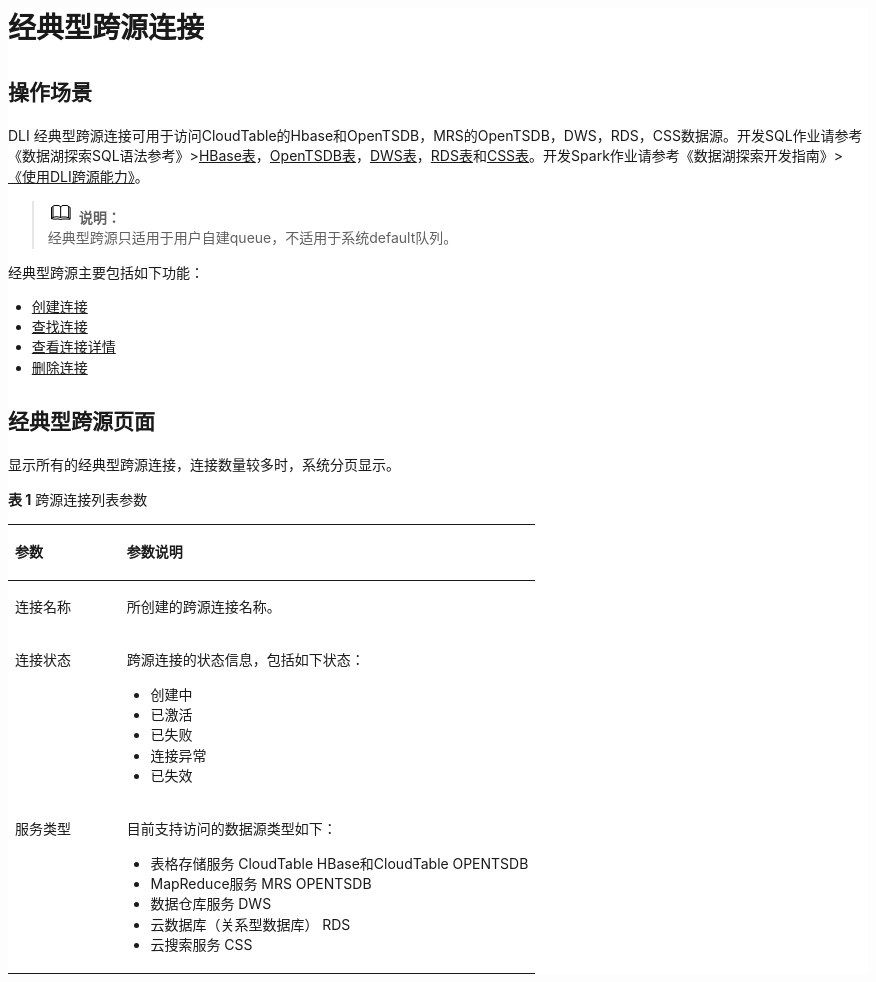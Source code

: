 # 经典型跨源连接<a name="dli_01_0425"></a>

## 操作场景<a name="section31579140143928"></a>

DLI 经典型跨源连接可用于访问CloudTable的Hbase和OpenTSDB，MRS的OpenTSDB，DWS，RDS，CSS数据源。开发SQL作业请参考《数据湖探索SQL语法参考》\>[HBase表](https://support.huaweicloud.com/sqlreference-dli/dli_08_0119.html)，[OpenTSDB表](https://support.huaweicloud.com/sqlreference-dli/dli_08_0122.html)，[DWS表](https://support.huaweicloud.com/sqlreference-dli/dli_08_0193.html)，[RDS表](https://support.huaweicloud.com/sqlreference-dli/dli_08_0197.html)和[CSS表](https://support.huaweicloud.com/sqlreference-dli/dli_08_0201.html)。开发Spark作业请参考《数据湖探索开发指南》\>[《使用DLI跨源能力》](https://support.huaweicloud.com/devg-dli/dli_09_0020.html)。

>![](public_sys-resources/icon-note.gif) **说明：**   
>经典型跨源只适用于用户自建queue，不适用于系统default队列。  

经典型跨源主要包括如下功能：

-   [创建连接](#section73391334165211)
-   [查找连接](#section9644161019415)
-   [查看连接详情](#section1960402414173)
-   [删除连接](#section8647175812179)

## 经典型跨源页面<a name="section1616314111518"></a>

显示所有的经典型跨源连接，连接数量较多时，系统分页显示。

**表 1**  跨源连接列表参数

<a name="table3950169215120"></a>
<table><thead align="left"><tr id="row2555468715120"><th class="cellrowborder" valign="top" width="21.18%" id="mcps1.2.3.1.1"><p id="p4021197415120"><a name="p4021197415120"></a><a name="p4021197415120"></a>参数</p>
</th>
<th class="cellrowborder" valign="top" width="78.82000000000001%" id="mcps1.2.3.1.2"><p id="p3594448915120"><a name="p3594448915120"></a><a name="p3594448915120"></a>参数说明</p>
</th>
</tr>
</thead>
<tbody><tr id="row46758327132"><td class="cellrowborder" valign="top" width="21.18%" headers="mcps1.2.3.1.1 "><p id="p16413434141957"><a name="p16413434141957"></a><a name="p16413434141957"></a>连接名称</p>
</td>
<td class="cellrowborder" valign="top" width="78.82000000000001%" headers="mcps1.2.3.1.2 "><p id="p54419740141957"><a name="p54419740141957"></a><a name="p54419740141957"></a>所创建的跨源连接名称。</p>
</td>
</tr>
<tr id="row32873162171713"><td class="cellrowborder" valign="top" width="21.18%" headers="mcps1.2.3.1.1 "><p id="p45480448171713"><a name="p45480448171713"></a><a name="p45480448171713"></a>连接状态</p>
</td>
<td class="cellrowborder" valign="top" width="78.82000000000001%" headers="mcps1.2.3.1.2 "><p id="p59114099151038"><a name="p59114099151038"></a><a name="p59114099151038"></a>跨源连接的状态信息，包括如下状态：</p>
<a name="ul32930526154023"></a><a name="ul32930526154023"></a><ul id="ul32930526154023"><li>创建中</li><li>已激活</li><li>已失败</li><li>连接异常</li><li>已失效</li></ul>
</td>
</tr>
<tr id="row31011923151038"><td class="cellrowborder" valign="top" width="21.18%" headers="mcps1.2.3.1.1 "><p id="p10671857151038"><a name="p10671857151038"></a><a name="p10671857151038"></a>服务类型</p>
</td>
<td class="cellrowborder" valign="top" width="78.82000000000001%" headers="mcps1.2.3.1.2 "><p id="p122801954164819"><a name="p122801954164819"></a><a name="p122801954164819"></a>目前支持访问的数据源类型如下：</p>
<a name="ul127459715563"></a><a name="ul127459715563"></a><ul id="ul127459715563"><li>表格存储服务 CloudTable HBase和CloudTable OPENTSDB</li><li>MapReduce服务 MRS OPENTSDB</li><li>数据仓库服务 DWS</li><li>云数据库（关系型数据库） RDS</li><li>云搜索服务 CSS</li></ul>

▸ **EXERCISE DIRECTIONS**: If a line in the listing holds the word "thead", list that line.

▸ **EXPECTED OUTPUT**:
<table><thead align="left"><tr id="row2555468715120"><th class="cellrowborder" valign="top" width="21.18%" id="mcps1.2.3.1.1"><p id="p4021197415120"><a name="p4021197415120"></a><a name="p4021197415120"></a>参数</p>
</thead>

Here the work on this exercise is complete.